When selecting a subset of candidates (a so-called committee) based on the preferences of voters, proportional representation is often a major desideratum. When going beyond simplistic models such as party-list or district-based elections, it is surprisingly challenging to capture proportionality formally. As a consequence, the literature has produced numerous competing criteria of when a selected committee qualifies as proportional. Two of the most prominent notions are Dummett's proportionality for solid coalitions (PSC) and Aziz et al.'s extended justified representation (EJR). Both guarantee proportional representation to groups of voters who have very similar preferences; such groups are referred to as solid coalitions by Dummett and as cohesive groups by Aziz et al. However, these notions lose their bite when groups are only almost solid or almost cohesive. In this paper, we propose proportionality axioms that are more robust: they guarantee representation also to groups that do not qualify as solid or cohesive. Further, our novel axioms can be easily verified: Given a committee, we can check in polynomial time whether it satisfies the axiom or not. This is in contrast to many established notions like EJR, for which the corresponding verification problem is known to be intractable. In the setting with approval preferences, we propose a robust and verifiable variant of EJR and a simply greedy procedure to compute committees satisfying it. In the setting with ranked preferences, we propose a robust variant PSC, which can be efficiently verified even for general weak preferences. In the special case of strict preferences, our notion is the first known satisfiable proportionality axiom that is violated by the Single Transferable Vote (STV). We also discuss implications of our results for participatory budgeting, querying procedures, and to the notion of proportionality degree.

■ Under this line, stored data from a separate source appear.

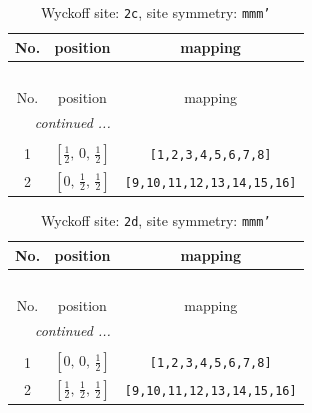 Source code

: \documentclass[fleqn,8pt]{jsarticle}
\begin{document}
\renewcommand{\arraystretch}{1.2}
\begin{longtable}{ccc}
\caption{Wyckoff site: {\tt 2c}, site symmetry: {\tt mmm'}}
 \\
 \hline \hline
No. & position & mapping \\ \hline \endfirsthead

\multicolumn{2}{l}{\tablename\ \thetable{}} \\
 \hline \hline
No. & position & mapping \\ \hline \endhead

 \hline \hline
\multicolumn{2}{r}{\footnotesize\it continued ...} \\ \endfoot

 \hline \hline
\multicolumn{2}{r}{} \\ \endlastfoot

1 & $\left[ \frac{1}{2},\, 0,\, \frac{1}{2} \right]$ & {\tt [1,2,3,4,5,6,7,8]} \\ \hline
2 & $\left[ 0,\, \frac{1}{2},\, \frac{1}{2} \right]$ & {\tt [9,10,11,12,13,14,15,16]} \\
\end{longtable}
\renewcommand{\arraystretch}{1.2}
\begin{longtable}{ccc}
\caption{Wyckoff site: {\tt 2d}, site symmetry: {\tt mmm'}}
 \\
 \hline \hline
No. & position & mapping \\ \hline \endfirsthead

\multicolumn{2}{l}{\tablename\ \thetable{}} \\
 \hline \hline
No. & position & mapping \\ \hline \endhead

 \hline \hline
\multicolumn{2}{r}{\footnotesize\it continued ...} \\ \endfoot

 \hline \hline
\multicolumn{2}{r}{} \\ \endlastfoot

1 & $\left[ 0,\, 0,\, \frac{1}{2} \right]$ & {\tt [1,2,3,4,5,6,7,8]} \\ \hline
2 & $\left[ \frac{1}{2},\, \frac{1}{2},\, \frac{1}{2} \right]$ & {\tt [9,10,11,12,13,14,15,16]} \\
\end{longtable}
\renewcommand{\arraystretch}{1.2}
\end{document}
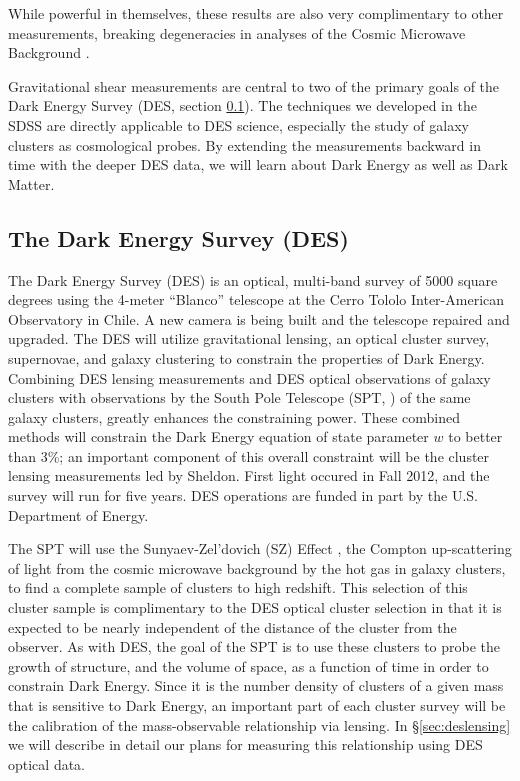 \documentclass[12pt]{article}
\newcommand{\commissdate}{Fall 2012}
\begin{document}
While powerful in themselves, these results are also very complimentary to
other measurements, breaking degeneracies in analyses of the Cosmic Microwave
Background \cite{KomatsuWMAPCosmo09}. 

Gravitational shear measurements are central to two of the primary goals of the
Dark Energy Survey (DES, section \ref{sec:des}).  The techniques we developed
in the SDSS are directly applicable to DES science, especially the study of
galaxy clusters as cosmological probes.  By extending the measurements backward
in time with the deeper DES data, we will learn about Dark Energy as well as
Dark Matter.


\subsection{The Dark Energy Survey (DES)} \label{sec:des}

The Dark Energy Survey (DES) is an optical, multi-band survey of 5000 square
degrees using the 4-meter ``Blanco'' telescope at the Cerro Tololo
Inter-American Observatory in Chile. A new camera is being built and the
telescope repaired and upgraded.  The DES will utilize gravitational lensing,
an optical cluster survey, supernovae, and galaxy clustering to constrain the
properties of Dark Energy.  Combining DES lensing measurements and DES optical
observations of galaxy clusters with observations by the South Pole Telescope
(SPT, \cite{SPT04}) of the same galaxy clusters, greatly enhances the
constraining power.  These combined methods will constrain the Dark Energy
equation of state parameter $w$ to better than 3\%; an important component of
this overall constraint will be the cluster lensing measurements led by
Sheldon.  First light occured in \commissdate, and the survey will run for five
years.  DES operations are funded in part by the U.S. Department of Energy. 


The SPT will use the Sunyaev-Zel'dovich (SZ) Effect \cite{Birkinshaw99}, the
Compton up-scattering of light from the cosmic microwave background by the hot
gas in galaxy clusters, to find a complete sample of clusters to high redshift.
This selection of this cluster sample is complimentary to the DES optical
cluster selection in that it is expected to be nearly independent of the
distance of the cluster from the observer.  As with DES, the goal of the SPT is
to use these clusters to probe the growth of structure, and the volume of
space, as a function of time in order to constrain Dark Energy.  Since it is
the number density of clusters of a given mass that is sensitive to Dark
Energy, an important part of each cluster survey will be the calibration of the
mass-observable relationship via lensing.  In \S \ref{sec:deslensing} we will
describe in detail our plans for measuring this relationship using DES optical
data.
\end{document}

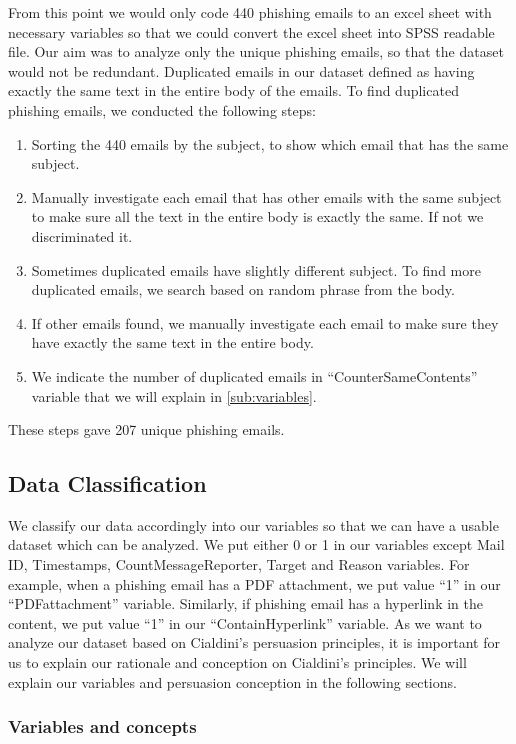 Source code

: From this point we would only code 440 phishing emails to an excel
sheet with necessary variables so that we could convert the excel
sheet into SPSS readable file. Our aim was to analyze only the unique
phishing emails, so that the dataset would not be redundant. Duplicated
emails in our dataset defined as having exactly the same text in the
entire body of the emails. To find duplicated phishing emails, we
conducted the following steps:
\begin{enumerate}
\item Sorting the 440 emails by the subject, to show which email that has
the same subject.
\item Manually investigate each email that has other emails with the same
subject to make sure all the text in the entire body is exactly the
same. If not we discriminated it.
\item Sometimes duplicated emails have slightly different subject. To find
more duplicated emails, we search based on random phrase from the
body.
\item If other emails found, we manually investigate each email to make
sure they have exactly the same text in the entire body.
\item We indicate the number of duplicated emails in ``CounterSameContents''
variable that we will explain in \autoref{sub:variables}.
\end{enumerate}
These steps gave 207 unique phishing emails.


\subsection{Data Classification}

We classify our data accordingly into our variables so that we can
have a usable dataset which can be analyzed. We put either 0 or 1
in our variables except Mail ID, Timestamps, CountMessageReporter,
Target and Reason variables. For example, when a phishing email has
a PDF attachment, we put value ``1'' in our ``PDFattachment''
variable. Similarly, if phishing email has a hyperlink in the content,
we put value ``1'' in our ``ContainHyperlink'' variable. As we
want to analyze our dataset based on Cialdini's persuasion principles,
it is important for us to explain our rationale and conception on
Cialdini's principles. We will explain our variables and persuasion
conception in the following sections.


\subsubsection{\label{sub:variables}Variables and concepts}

翻译：基于选民偏好选择候选子集（即委员会）时，比例代表制通常是重要目标。当超越政党名单制或选区选举等简化模型时，正式刻画比例性变得异常困难。因此，学界提出了大量相互竞争的准则来判定所选委员会是否具备比例性。其中最著名的两个概念是达梅特的固态联盟比例性(PSC)和阿齐兹等人的扩展公正代表性(EJR)。二者均保证偏好高度相似的选民群体获得比例代表权——达梅特称此类群体为固态联盟，阿齐兹等人则称其为凝聚性群体。然而，当群体仅近乎固态或近乎凝聚时，这些概念便失去效力。本文提出更具鲁棒性的比例性公理：即使群体不具备固态或凝聚性特征，仍能保障其代表性。此外，新公理易于验证：给定委员会，可在多项式时间内检验其是否满足该公理。这与EJR等许多既有概念形成鲜明对比，后者对应的验证问题已被证明难以求解。在批准投票偏好设定中，我们提出EJR的鲁棒可验证变体及简单的贪心算法来构造满足该公理的委员会。在排序偏好设定中，我们提出PSC的鲁棒变体，即便面对一般弱偏好也能高效验证。在严格偏好的特殊情形下，该概念是首个已知的可满足比例性公理，却能被单一可转移投票(STV)违反。最后讨论本文结果对参与式预算、查询程序及比例性度量的启示。